After moving the static data loading out to a private method, it’s time to test out the repository!
private static void Main(string[] args)
{
LoadStaticData();
var summonerRepository = new SummonerRepository(CreateHttpClient);
var account = summonerRepository.GetAccountBySummonerName("YvonnevJdNbK");
Console.WriteLine($"{account.SummonerName}, {account.AccountId}");
}
Success! We received Level 30, zX3Gt11r0C1w54rJGZYNrFylHYhc6_g-FL5v2AZ5c9vAQCAztrzYyqHE
Manually testing this in Postman shows that it’s correct and can now be used in a matches repository:
And repeating the same process for a match repository gives us the following surface for the first slice of functionality:
using System.Collections.Generic;
namespace Casshan.Repositories
{
internal interface IMatchRepository
{
int GetGameCount(string accountId);
int GetBotGameCount(string accountId);
}
}
As a proof of concept for the repository, I want to see how many games they’ve played vs how many bot games they’ve played. In doing so, I came across a caching problem that Riot Games have said is “low priority, because the workaround is simple”, where not providing a high-ish start index only returns a small subset of games. We can mitigate this by sending an impossibly high start index, like 123456789
private static void Main(string[] args)
{
LoadStaticData();
var summonerRepository = new SummonerRepository(CreateHttpClient);
var matchRepository = new MatchRepository(CreateHttpClient);
var account = summonerRepository.GetAccountBySummonerName("yvonnevJdNbK");
var allGames = matchRepository.GetGameCount(account.AccountId);
var botGames = matchRepository.GetBotGameCount(account.AccountId);
Console.WriteLine($"{account.SummonerName}, {account.AccountId}");
Console.WriteLine($"Player vs AI games: {botGames}/{allGames}");
}
Unsurprisingly, a large number of this account’s games are bot games. It takes around 191 games to get to level 30, apparently, depending mostly on the length of the game.
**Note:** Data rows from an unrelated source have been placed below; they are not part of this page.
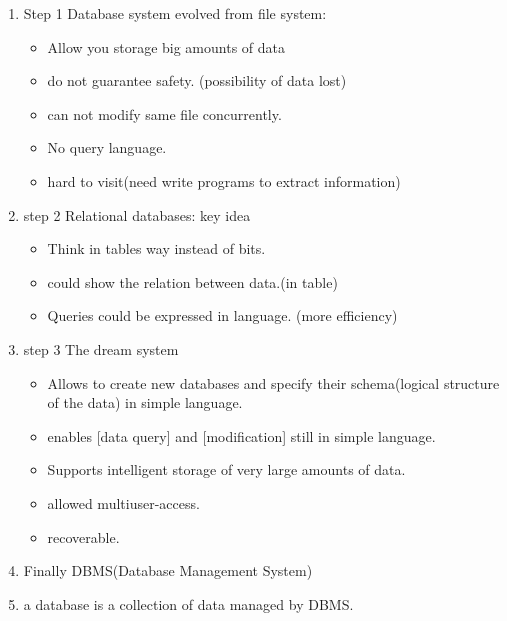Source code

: \begin{enumerate}
    \item Step 1 Database system evolved from file system:
    \begin{itemize}
        \item Allow you storage big amounts of data
        \item do not guarantee safety. (possibility of data lost)
        \item can not modify same file concurrently.
        \item No query language.
        \item hard to visit(need write programs to extract information)
    \end{itemize}
    \item step 2 Relational databases: key idea
    \begin{itemize}
        \item Think in tables way instead of bits.
        \item could show the relation between data.(in table)
        \item Queries could be expressed in language. (more efficiency)
    \end{itemize}
    \item  step 3 The dream system
    \begin{itemize}
        \item Allows to create new databases and specify their schema(logical structure of the data) in simple language.
        \item enables [data query] and [modification] still in simple language.
        \item Supports intelligent storage of very large amounts of data.
        \item allowed multiuser-access.
        \item recoverable.
    \end{itemize}
    \item Finally DBMS(Database Management System)
    \item a database is a collection of data managed by DBMS.
    
\end{enumerate}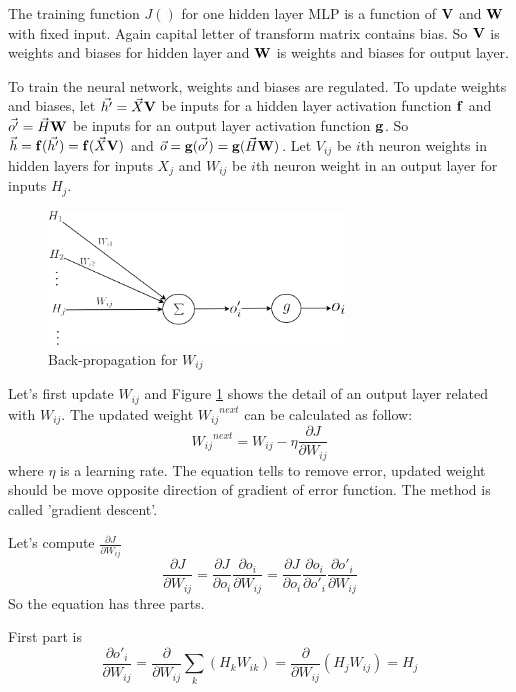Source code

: \documentclass[draft,dvipsnames]{drexel-thesis}
\begin{document}
\begin{thesis}
The training function $J()$ for one hidden layer MLP is a function of $\bold{V}$ and $\bold{W}$ with fixed input. Again capital letter of transform matrix contains bias. So $\bold{V}$ is weights and biases for hidden layer and $\bold{W}$ is weights and biases for output layer.

To train the neural network, weights and biases are regulated. To update weights and biases, let $\vec{h'}=\vec{X}\bold{V}$ be inputs for a hidden layer activation function $\bold{f}$ and $\vec{o'}=\vec{H}\bold{W}$ be inputs for an output layer activation function $\bold{g}$. So $\vec{h}=\bold{f}(\vec{h'})=\bold{f}(\vec{X}\bold{V})$ and $\vec{o}=\bold{g}(\vec{o'})=\bold{g}(\vec{H}\bold{W})$. Let $V_{ij}$ be $i$th neuron weights in hidden layers for inputs  $X_j$ and $W_{ij}$ be $i$th neuron weight in an output layer for inputs $H_j$.

\begin{figure}[t!]
    \centering
    \includegraphics[width=0.7\textwidth]{pictures/figures/BP1.png}
    \caption{Back-propagation for $W_{ij}$}
    \label{fig:BP1}
\end{figure}

Let's first update $W_{ij}$ and Figure \ref{fig:BP1} shows the detail of an output layer related with ${W_{ij}}$. The updated weight ${{W_{ij}}^{next}}$ can be calculated as follow:
$${{W_{ij}}^{next}}=W_{ij} - \eta\frac{\partial J}{\partial W_{ij}}$$ where $\eta$ is a learning rate. The equation tells to remove error, updated weight should be move opposite direction of gradient of error function. The method is called 'gradient descent'.

Let's compute $\frac{\partial J}{\partial W_{ij}}$
$$
\frac{\partial J}{\partial W_{ij}}
= \frac{\partial J}{\partial o_i}\frac{\partial o_i}{\partial W_{ij}}
= \frac{\partial J}{\partial o_i}\frac{\partial o_i}{\partial o'_i}\frac{\partial o'_i}{\partial W_{ij}}
$$
So the equation has three parts.

First part is
$$
\frac{\partial o'_i}{\partial W_{ij}}
= \frac{\partial}{\partial W_{ij}}\sum_k(H_kW_{ik})
= \frac{\partial}{\partial W_{ij}}(H_jW_{ij})
= H_j
$$


\end{thesis}
\end{document}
Level 30, zX3Gt11r0C1w54rJGZYNrFylHYhc6_g-FL5v2AZ5c9vAQCAztrzYyqHE
Player vs AI games: 262/265
Now it’s time to start pulling information about matches. Simple method, we can strip down the response payloads to contain just the match IDs, since that’s all we’re interested in. To avoid hammering the API too hard while testing, I’m going to restrict the repository to retrieving 10 bot game IDs for now.
public IEnumerable<string> GetMatchIds(string accountId, int begin = 0, int end = 10)
{
using (var client = m_CreateClient())
{
var response = client.GetAsync($"match/v4/matchlists/by-account/{accountId}?queue=830&queue=840&queue=850&endIndex={end}&startIndex={begin}").Result;
var responseContent = response.Content.ReadAsStringAsync().Result;
var binding = JsonConvert.DeserializeObject<MatchesJsonBinding>(responseContent);
return binding.Select(m => m.GameId);
}
}
Testing it out, we now have the 10 most recent IDs for our test account.
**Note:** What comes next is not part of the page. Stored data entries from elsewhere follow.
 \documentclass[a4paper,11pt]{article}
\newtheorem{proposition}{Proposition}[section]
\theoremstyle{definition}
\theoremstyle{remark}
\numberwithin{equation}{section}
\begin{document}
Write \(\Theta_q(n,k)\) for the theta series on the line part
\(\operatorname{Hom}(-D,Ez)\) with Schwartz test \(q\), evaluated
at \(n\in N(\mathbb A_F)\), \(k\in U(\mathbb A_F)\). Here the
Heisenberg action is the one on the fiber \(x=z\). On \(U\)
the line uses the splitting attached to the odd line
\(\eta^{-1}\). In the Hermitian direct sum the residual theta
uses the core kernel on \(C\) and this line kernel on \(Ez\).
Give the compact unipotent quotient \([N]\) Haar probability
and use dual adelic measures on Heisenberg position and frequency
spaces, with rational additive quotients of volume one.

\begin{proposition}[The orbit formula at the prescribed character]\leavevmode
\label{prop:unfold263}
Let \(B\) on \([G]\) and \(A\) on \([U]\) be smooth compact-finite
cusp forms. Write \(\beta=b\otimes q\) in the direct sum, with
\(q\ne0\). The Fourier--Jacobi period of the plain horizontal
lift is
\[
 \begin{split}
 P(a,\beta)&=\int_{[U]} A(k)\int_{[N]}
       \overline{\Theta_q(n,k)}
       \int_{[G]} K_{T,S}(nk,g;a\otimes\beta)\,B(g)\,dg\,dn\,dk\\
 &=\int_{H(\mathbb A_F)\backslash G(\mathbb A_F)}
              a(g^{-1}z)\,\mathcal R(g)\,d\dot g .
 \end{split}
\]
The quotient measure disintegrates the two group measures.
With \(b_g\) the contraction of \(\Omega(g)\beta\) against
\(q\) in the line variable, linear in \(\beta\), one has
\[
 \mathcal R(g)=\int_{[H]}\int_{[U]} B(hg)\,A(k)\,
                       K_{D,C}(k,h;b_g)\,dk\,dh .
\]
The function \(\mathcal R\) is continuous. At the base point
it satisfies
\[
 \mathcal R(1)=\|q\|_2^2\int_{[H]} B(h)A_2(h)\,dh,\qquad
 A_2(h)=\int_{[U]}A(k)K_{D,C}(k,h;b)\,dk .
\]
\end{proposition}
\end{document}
Level 30, zX3Gt11r0C1w54rJGZYNrFylHYhc6_g-FL5v2AZ5c9vAQCAztrzYyqHE
Player/AI games: 262/265
4373074413
4373058458
4372993313
4372967764
4372971542
4372817010
4372882185
4372718279
4372755061
4372752856
Before moving on and adding new features, there’s a simple improvement we can make to the repository layer.
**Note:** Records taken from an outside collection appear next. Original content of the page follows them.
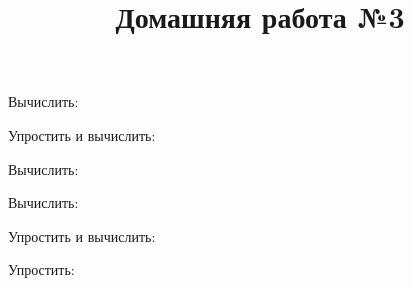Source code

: \begin{listofex}
	\item Вычислить:
	\begin{enumcols}[itemcolumns=2]
		\item {}
		\item {}
		\item {}
		\item {}
		\item {}
		\item {}
	\end{enumcols}
	\item {}
	\item Упростить и вычислить:
	\begin{enumcols}[itemcolumns=2]
		\item {}
		\item {}
	\end{enumcols}
	\item {}
	\item {}
	\item {}
\end{listofex}
\newpage
\title{Домашняя работа №3}
\begin{listofex}
	\item Вычислить:
	\begin{enumcols}[itemcolumns=2]
		\item {}
		\item {}
		\item {}
		\item {}
	\end{enumcols}
	\item Вычислить:
	\begin{enumcols}[itemcolumns=2]
		\item {}
		\item {}
	\end{enumcols}
	\item Упростить и вычислить:
	\begin{enumcols}[itemcolumns=2]
		\item {}
		\item {}
		\item {}
	\end{enumcols}
	\item Упростить:
	\begin{enumcols}[itemcolumns=2]
		\item {}
		\item {}
	\end{enumcols}
	\item {}
	\item {}
\end{listofex}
There’s a lot of repeated code in our matchRepository now, and all of our public methods will be doing roughly the same thing. * Make request to URL * Deserialize response to JSON binding * Do some sort of data manipulation, mostly unique to each method * Return POCO, or primitive
We can mitigate the duplicated code by creating a generic method for GET
ting some JSON from a public endpoint.
private T GetJson<T>(string path) where T : class
{
using (var client = m_CreateClient())
{
var response = client.GetAsync(path).Result;
var responseContent = response.Content.ReadAsStringAsync().Result;
return JsonConvert.DeserializeObject<T>(responseContent);
}
}
And now our public methods get a lot simpler, easier to read, and adding new functionality is trivial:
public int GetGameCount(string accountId)
{
var binding = GetJson<GameCountBinding>
($"match/v4/matchlists/by-account/{accountId}/");
return binding.TotalGames;
}
public int GetBotGameCount(string accountId)
{
var binding = GetJson<GameCountBinding>
($"match/v4/matchlists/by-account/{accountId}?queue=830&queue=840&queue=850");
return binding.TotalGames;
}
public IEnumerable<string> GetMatchIds(string accountId, int begin = 0, int end = 10)
{
var binding = GetJson<MatchesJsonBinding>($"match/v4/matchlists/by-account/{accountId}?queue=830&queue=840&queue=850&endIndex={end}&startIndex={begin}");
return binding.Matches.Select(m => m.GameId);
}
This leaves retrieving a match by ID, and then Casshan has the minimum necessary features for interacting with the Riot API.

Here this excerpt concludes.